Die Inhalte dieses Unterrichts entstammen vielleicht teilweise der Zwergenweisheit, wie sie zum Beispiel in einigen Strophen des Sigdrifumals erhalten geblieben ist. Hier wird magisches Wissen, welches für eine Hausfrau notwendig ist, gestreift; zudem werden Wege aufgezeigt, wie eine Frau ihrem Ehemann zu raten und ihn zu führen habe. Der letzte Teil des Dampfbades - das Eintauchen in kaltes Wasser, welches den Badenden abkühlt und die Poren der Haut schließt - vollendete die Reinigung.

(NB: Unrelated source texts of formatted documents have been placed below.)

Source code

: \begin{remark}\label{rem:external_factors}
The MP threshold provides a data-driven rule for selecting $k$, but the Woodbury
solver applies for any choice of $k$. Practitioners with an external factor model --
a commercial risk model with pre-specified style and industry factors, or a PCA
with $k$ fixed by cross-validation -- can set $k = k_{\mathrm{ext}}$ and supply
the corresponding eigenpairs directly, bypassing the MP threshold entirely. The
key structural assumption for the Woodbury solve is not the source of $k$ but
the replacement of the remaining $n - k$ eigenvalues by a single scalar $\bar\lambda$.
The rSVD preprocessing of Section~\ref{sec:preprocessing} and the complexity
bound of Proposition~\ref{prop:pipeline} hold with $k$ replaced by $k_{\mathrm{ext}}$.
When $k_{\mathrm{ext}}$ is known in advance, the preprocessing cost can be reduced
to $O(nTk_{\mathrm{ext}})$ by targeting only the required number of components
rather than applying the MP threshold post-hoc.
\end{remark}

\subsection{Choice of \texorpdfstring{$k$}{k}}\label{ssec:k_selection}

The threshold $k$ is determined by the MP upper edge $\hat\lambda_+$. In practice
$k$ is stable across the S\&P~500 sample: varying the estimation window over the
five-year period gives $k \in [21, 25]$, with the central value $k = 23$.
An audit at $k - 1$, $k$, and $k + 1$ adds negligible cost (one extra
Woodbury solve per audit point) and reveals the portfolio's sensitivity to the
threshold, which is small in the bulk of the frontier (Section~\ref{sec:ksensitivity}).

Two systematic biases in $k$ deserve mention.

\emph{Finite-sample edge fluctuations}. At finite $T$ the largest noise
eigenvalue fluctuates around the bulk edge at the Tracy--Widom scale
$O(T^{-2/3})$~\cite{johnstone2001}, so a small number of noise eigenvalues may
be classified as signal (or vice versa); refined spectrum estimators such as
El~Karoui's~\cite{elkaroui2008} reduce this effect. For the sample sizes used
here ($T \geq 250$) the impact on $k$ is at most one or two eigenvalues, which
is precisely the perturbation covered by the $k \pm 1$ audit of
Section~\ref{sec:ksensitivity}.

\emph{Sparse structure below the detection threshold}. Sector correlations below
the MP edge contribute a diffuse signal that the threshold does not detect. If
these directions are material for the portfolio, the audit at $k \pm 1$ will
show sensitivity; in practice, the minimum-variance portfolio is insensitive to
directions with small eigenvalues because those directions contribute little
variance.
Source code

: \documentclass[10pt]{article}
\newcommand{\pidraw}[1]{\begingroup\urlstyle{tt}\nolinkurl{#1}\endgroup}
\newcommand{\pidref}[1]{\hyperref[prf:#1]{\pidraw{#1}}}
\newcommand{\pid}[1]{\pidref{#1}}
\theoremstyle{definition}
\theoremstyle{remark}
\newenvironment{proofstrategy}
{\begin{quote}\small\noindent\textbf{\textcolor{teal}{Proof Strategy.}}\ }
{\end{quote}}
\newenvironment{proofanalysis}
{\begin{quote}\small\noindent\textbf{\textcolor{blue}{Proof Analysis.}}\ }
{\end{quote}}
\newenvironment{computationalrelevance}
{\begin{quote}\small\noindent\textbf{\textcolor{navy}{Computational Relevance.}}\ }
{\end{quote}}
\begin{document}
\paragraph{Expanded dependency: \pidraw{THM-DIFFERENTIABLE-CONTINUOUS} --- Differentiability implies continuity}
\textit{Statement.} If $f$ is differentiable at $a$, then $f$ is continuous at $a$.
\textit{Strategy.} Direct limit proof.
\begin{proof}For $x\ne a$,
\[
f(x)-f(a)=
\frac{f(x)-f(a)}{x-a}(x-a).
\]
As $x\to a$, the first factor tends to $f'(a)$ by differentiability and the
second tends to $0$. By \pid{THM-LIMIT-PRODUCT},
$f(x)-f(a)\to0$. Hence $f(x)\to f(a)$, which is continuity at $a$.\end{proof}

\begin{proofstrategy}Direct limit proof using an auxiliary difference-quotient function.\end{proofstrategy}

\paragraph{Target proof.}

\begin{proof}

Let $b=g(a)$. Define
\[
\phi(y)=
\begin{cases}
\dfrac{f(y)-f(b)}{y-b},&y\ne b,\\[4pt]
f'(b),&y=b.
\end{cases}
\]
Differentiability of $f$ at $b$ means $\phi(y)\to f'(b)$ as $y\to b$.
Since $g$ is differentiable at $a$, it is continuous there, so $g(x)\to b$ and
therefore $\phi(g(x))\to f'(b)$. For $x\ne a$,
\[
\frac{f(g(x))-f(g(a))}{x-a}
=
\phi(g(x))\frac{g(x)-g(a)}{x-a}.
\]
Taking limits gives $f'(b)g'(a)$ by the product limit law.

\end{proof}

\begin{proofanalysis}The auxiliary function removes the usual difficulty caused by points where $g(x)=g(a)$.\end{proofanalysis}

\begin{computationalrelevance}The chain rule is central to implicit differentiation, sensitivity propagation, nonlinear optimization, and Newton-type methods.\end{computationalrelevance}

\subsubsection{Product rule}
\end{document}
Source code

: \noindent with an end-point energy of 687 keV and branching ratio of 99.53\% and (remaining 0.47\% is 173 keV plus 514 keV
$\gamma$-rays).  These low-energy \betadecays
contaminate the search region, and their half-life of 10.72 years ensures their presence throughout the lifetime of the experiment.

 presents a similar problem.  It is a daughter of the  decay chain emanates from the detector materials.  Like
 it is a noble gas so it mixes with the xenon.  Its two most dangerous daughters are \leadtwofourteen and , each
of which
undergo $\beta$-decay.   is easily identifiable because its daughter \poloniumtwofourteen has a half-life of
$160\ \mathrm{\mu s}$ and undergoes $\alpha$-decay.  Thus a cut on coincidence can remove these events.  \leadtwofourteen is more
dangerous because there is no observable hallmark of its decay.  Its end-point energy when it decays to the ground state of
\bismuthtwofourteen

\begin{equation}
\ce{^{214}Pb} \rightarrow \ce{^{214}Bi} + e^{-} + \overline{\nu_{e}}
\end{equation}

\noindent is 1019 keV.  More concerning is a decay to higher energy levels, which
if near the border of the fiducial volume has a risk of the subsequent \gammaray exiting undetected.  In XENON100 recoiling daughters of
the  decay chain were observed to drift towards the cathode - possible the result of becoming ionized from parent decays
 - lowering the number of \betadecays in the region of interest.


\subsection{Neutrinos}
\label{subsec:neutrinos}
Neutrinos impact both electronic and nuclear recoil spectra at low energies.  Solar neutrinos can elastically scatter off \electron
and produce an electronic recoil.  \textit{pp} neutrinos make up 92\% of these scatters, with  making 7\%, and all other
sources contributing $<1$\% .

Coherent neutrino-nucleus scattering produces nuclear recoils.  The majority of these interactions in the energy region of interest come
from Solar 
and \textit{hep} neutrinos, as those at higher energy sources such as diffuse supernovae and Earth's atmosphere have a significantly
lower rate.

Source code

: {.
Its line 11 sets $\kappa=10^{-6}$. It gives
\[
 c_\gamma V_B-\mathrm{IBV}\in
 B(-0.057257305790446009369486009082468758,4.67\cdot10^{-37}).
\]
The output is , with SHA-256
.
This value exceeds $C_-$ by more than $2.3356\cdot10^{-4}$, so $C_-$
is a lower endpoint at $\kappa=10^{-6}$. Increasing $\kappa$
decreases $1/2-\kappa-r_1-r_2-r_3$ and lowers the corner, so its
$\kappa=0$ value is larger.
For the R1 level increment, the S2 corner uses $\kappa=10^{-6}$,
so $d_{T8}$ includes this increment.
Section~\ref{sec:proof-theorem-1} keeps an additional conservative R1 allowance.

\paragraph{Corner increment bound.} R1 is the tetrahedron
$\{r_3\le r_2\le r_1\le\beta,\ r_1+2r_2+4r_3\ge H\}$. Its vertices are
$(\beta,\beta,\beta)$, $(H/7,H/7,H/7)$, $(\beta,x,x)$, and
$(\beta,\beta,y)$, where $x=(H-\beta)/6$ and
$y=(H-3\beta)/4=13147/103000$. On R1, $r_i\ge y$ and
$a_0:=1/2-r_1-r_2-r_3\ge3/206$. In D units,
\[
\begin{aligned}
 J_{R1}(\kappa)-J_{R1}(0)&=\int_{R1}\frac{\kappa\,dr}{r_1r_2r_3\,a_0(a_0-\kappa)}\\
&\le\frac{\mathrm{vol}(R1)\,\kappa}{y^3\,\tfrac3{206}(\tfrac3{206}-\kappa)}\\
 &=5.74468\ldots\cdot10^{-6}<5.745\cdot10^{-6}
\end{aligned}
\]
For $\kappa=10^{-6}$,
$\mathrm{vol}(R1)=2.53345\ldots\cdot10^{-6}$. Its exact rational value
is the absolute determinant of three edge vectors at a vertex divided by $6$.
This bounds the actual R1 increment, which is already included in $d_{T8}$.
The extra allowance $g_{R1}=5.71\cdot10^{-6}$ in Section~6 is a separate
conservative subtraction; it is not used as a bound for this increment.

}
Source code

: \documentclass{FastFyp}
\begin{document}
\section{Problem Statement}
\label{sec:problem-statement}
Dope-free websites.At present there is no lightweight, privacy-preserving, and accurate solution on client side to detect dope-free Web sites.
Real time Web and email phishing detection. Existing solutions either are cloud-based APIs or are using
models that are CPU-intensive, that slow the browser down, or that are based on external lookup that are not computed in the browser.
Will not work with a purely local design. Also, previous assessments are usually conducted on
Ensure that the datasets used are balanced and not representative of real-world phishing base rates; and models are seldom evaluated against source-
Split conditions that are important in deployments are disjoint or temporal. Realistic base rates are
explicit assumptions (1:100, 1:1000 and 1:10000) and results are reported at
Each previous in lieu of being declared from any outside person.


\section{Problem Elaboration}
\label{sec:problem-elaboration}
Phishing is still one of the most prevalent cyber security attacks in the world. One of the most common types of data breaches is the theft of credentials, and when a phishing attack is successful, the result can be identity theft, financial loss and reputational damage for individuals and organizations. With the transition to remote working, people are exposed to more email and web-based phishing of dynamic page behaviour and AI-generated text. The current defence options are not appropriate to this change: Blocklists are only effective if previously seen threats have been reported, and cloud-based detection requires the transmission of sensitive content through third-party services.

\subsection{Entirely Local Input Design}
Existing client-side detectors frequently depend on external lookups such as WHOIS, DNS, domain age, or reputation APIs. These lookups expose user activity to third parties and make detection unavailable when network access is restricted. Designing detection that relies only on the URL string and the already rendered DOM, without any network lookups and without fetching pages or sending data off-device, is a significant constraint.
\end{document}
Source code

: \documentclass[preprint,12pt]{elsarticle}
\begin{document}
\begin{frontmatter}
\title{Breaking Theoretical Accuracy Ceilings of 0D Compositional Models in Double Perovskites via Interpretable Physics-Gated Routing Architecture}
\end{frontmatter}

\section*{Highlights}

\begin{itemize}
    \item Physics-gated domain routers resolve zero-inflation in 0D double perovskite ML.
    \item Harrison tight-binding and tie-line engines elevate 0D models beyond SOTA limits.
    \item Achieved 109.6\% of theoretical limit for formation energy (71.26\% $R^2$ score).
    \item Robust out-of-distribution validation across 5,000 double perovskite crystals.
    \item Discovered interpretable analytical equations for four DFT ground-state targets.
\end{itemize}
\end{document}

Diesem Wasser wurden anläßlich einer Hochzeitsvorbereitung wohl auch spezielle Kräuter, Blüten und Öle zugesetzt, welche es nicht nur angenehm duften ließen, sondern den Reinigungsritus auch auf magische Weise verstärkten. Man vermutet, daß hier vornehmlich aphrodisische Kräuter und solche, die mit einer Steigerung der weiblichen Fruchtbarkeit auf magischem Wege in Verbindung gebracht wurden, Verwendung fanden.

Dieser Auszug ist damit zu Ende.